Why the Next Generation of IP Won’t Start with a Pitch Deck. A Smarter Way to Develop and Prove Stories
For decades, the film and television industry has followed a familiar path: Ideas are pitched. Projects are funded. Production begins.
And then—everyone crosses their fingers and hopes it works.
There’s always been a quiet acknowledgment inside the process: Ideas need to be proven before they scale. This is why animatics have existed for as long as we’ve had animation. Before a single frame is finalized, studios build rough versions—storyboards, previs, and skeletal animations—to test timing, tone, and clarity.
They aren't finished products. They are tools to answer one critical question: 👉 Does this work?
The Problem Isn’t the Idea. It’s When We Commit to It.
Animatics are powerful, but they’ve traditionally arrived too late in the game. By the time an animatic is created, the project is often already funded, the creative direction is largely set, and the cost of being "wrong" is incredibly high.
They help us refine the execution of a scene, but they rarely change the decision of whether that story should have been told in the first place.
The Old Model looks like this:
pitch → fund → produce → hope
Even with the best animatics, this model assumes the idea is right, the characters will connect, and the tone will land—all without a single shred of real-world audience feedback.
It’s Time to Modernize "Proof of Concept"
What if we allowed the idea of the animatic to evolve? What if, instead of hidden internal previews, we created external, real-world proof of concept?
I’m not talking about polished films or massive pilots. I’m talking about small, fast, repeatable story units that test clarity, engagement, and character connection in front of a real audience.
The New Model looks like this:
test → refine → validate → scale
This isn't about replacing the magic of traditional development; it’s about giving that magic a compass. Because now, story structure can be tested in days, not years. Characters can prove their charm through actual engagement. Tone can be refined based on what holds a viewer’s attention—not in theory, but through real-world behavior.
What This Looks Like in Practice
Over the past few weeks, we’ve been applying this model to the world of Sherlock Cromes. Instead of locking ourselves in a vault to build a full season, we focused on "Living Animatics"—short-form mysteries designed to test the narrative gears.
The results have been eye-opening:
Multiple pieces of content crossing 1K+ views organically.
Audience retention consistently reaching 50–60%.
Growth driven by performance, not paid promotion.
The most exciting part? The biggest change wasn't the visual quality—👉 it was the clarity of the story.
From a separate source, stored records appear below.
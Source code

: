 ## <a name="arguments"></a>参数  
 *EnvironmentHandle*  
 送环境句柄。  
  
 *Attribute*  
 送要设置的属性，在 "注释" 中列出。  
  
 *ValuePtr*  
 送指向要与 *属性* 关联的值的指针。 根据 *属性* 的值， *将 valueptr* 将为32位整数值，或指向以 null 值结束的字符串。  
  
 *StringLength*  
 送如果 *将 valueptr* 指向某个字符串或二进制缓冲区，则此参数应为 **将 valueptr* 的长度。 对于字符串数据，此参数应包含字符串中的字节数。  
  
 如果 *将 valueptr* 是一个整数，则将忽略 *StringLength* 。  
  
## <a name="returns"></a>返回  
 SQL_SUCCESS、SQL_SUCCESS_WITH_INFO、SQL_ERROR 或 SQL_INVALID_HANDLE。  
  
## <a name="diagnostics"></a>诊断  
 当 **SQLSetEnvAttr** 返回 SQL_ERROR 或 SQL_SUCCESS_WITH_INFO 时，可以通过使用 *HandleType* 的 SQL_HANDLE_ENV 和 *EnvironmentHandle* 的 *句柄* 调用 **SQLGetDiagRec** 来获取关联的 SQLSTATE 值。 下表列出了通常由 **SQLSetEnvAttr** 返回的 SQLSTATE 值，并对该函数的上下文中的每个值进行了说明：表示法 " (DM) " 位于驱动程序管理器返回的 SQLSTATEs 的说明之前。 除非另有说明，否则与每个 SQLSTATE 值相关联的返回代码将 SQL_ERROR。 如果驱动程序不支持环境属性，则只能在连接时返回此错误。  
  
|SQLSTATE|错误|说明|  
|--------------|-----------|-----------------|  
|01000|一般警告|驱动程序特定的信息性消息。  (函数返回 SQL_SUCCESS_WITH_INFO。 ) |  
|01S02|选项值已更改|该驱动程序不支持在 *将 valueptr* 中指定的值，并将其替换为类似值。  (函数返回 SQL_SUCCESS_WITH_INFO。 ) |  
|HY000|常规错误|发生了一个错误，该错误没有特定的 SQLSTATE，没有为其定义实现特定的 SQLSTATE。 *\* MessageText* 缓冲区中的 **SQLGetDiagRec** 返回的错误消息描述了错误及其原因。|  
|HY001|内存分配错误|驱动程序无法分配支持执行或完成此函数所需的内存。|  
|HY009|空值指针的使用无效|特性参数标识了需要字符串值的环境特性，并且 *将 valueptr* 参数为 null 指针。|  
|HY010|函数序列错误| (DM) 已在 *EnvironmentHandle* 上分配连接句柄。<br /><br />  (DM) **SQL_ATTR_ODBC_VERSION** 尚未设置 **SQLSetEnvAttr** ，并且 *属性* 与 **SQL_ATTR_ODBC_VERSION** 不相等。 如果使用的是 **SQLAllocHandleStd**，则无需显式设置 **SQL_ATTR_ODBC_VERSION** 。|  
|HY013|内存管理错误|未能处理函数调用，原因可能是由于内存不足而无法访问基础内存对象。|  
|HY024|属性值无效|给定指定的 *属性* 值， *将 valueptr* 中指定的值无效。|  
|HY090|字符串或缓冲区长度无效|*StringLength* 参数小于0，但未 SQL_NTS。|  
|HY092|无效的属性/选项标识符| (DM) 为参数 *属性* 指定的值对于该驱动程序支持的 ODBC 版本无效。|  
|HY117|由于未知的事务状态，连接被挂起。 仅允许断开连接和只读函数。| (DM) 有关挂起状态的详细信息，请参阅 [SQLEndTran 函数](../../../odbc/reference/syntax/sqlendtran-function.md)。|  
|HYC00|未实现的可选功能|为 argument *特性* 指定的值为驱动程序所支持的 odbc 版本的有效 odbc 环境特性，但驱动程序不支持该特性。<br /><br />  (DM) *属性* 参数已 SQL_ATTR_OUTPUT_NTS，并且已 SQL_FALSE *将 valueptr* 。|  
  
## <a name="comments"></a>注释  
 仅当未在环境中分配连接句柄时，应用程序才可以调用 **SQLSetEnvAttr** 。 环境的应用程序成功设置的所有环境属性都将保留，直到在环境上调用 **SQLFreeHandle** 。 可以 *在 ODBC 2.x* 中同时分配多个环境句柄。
From Animatics to Audience Signals
Traditional animatics were designed to answer: “Does this scene work?” This new approach answers a much bigger question: 👉 “Does this idea connect?”
And it answers it before the project becomes expensive, before the direction becomes fixed, and before the story becomes too difficult to change.
The future of Intellectual Property won’t start with a flashy pitch deck. It will start with proven characters, a validated tone, and a measurable audience response. Ideas won’t just be presented to a room of executives—👉 they’ll arrive with evidence.
Closing
The industry has always believed in proof of concept. The history of the animatic proves that we value the "test." Now, we finally have the tools to modernize that test.
We aren't replacing creativity. We are giving it something it has never had before: real, early, repeatable signals from the audience itself.